GLENDALE, Ariz. -- Larry Fitzgerald wasn't repeating it so he could hear himself talk.

Arizona's 32-0 win over the Houston Texans on Saturday night was the preseason. Nothing more. Nothing less. Both teams played base schemes. Play calling was as vanilla as it gets. Regardless of how impressive their offense looked, scoring 20 points before halftime, the Cardinals aren't reading too much into it.

"It's the preseason," Fitzgerald said. "Just go out there and line it up and not really game planning, doing anything special. Just going out there and playing hard and trying to execute."

After getting a chance to watch the film, Cardinals coach Bruce Arians didn't have much to say negatively about his offense. The only smudge was the Cards' 2.2 yards per run average, which was lowered by three kneel downs for a total of minus-3 yards.

As a unit, Arizona had 37 carries by eight players for 81 yards -- but only 15 were tallied by halftime.

"You're killing the ball at the end of the half, you're killing the ball at the end of the game, you won the game," Arians said. "So, I'm not concerned. We ran the ball effectively and even with a bunch of mental errors by some young guys. Second half, we had quite a few mental errors. First half was pretty efficient football."

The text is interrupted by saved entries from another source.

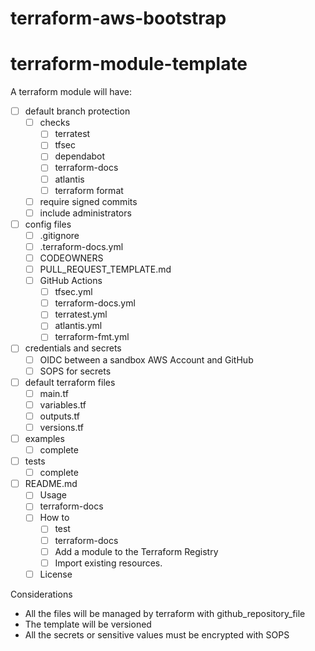 # terraform-aws-bootstrap


# terraform-module-template
A terraform module will have:
- [ ] default branch protection
  - [ ] checks
    - [ ] terratest
    - [ ] tfsec
    - [ ] dependabot
    - [ ] terraform-docs
    - [ ] atlantis
    - [ ] terraform format
  - [ ] require signed commits
  - [ ] include administrators
- [ ] config files
  - [ ] .gitignore
  - [ ] .terraform-docs.yml
  - [ ] CODEOWNERS
  - [ ] PULL_REQUEST_TEMPLATE.md
  - [ ] GitHub Actions
    - [ ] tfsec.yml
    - [ ] terraform-docs.yml
    - [ ] terratest.yml
    - [ ] atlantis.yml
    - [ ] terraform-fmt.yml
- [ ] credentials and secrets
  - [ ] OIDC between a sandbox AWS Account and GitHub
  - [ ] SOPS for secrets
- [ ] default terraform files
  - [ ] main.tf
  - [ ] variables.tf
  - [ ] outputs.tf
  - [ ] versions.tf
- [ ] examples
  - [ ] complete
- [ ] tests
  - [ ] complete
- [ ] README.md
  - [ ] Usage
  - [ ] terraform-docs
  - [ ] How to
    - [ ] test
    - [ ] terraform-docs
    - [ ] Add a module to the Terraform Registry
    - [ ] Import existing resources.
  - [ ] License

Considerations
* All the files will be managed by
terraform with github_repository_file
* The template will be versioned
* All the secrets or sensitive values must be encrypted with SOPS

That first-half efficiency, sparked by Carson Palmer's 5-for-5 outing, was partly the result of the Texans' general ineptitude and partly the result of Arizona's advanced knowledge of its offense. Saturday was the first opportunity to face an opponent after an offseason of building on last year's offensive success. And it showed. The Cardinals had 244 yards of offense by halftime.

Granted, they were playing against a basic man defense but they still had to execute. That was easier when the playbook was stripped down.

Arians said about one-third of the plays from Arizona's playbook were used Saturday night.

"You can study it for one night in a preseason game," Arians said. "So you should be able to play it fast. All of them played extremely fast."

Both Fitzgerald and Stanton agreed that Saturday night was a good barometer to gauge where the offense is, regardless of the schemes Houston played. But a better measuring stick will be the Minnesota Vikings on Saturday with their barrage of blitzes that'll undoubtedly be tested by new coach Mike Zimmer.

There will be more game planning before Minnesota than there was before Houston -- there was none, to be exact. Arians has been facing Zimmer for about 10 years, he said, so Arians knows what to expect.

"Overall, (Houston) was a simple game to get involved in as a quarterback," Arians said. "This one's going to be a lot more difficult -- silent counts, their blitzes -- it'll be a better challenge for us."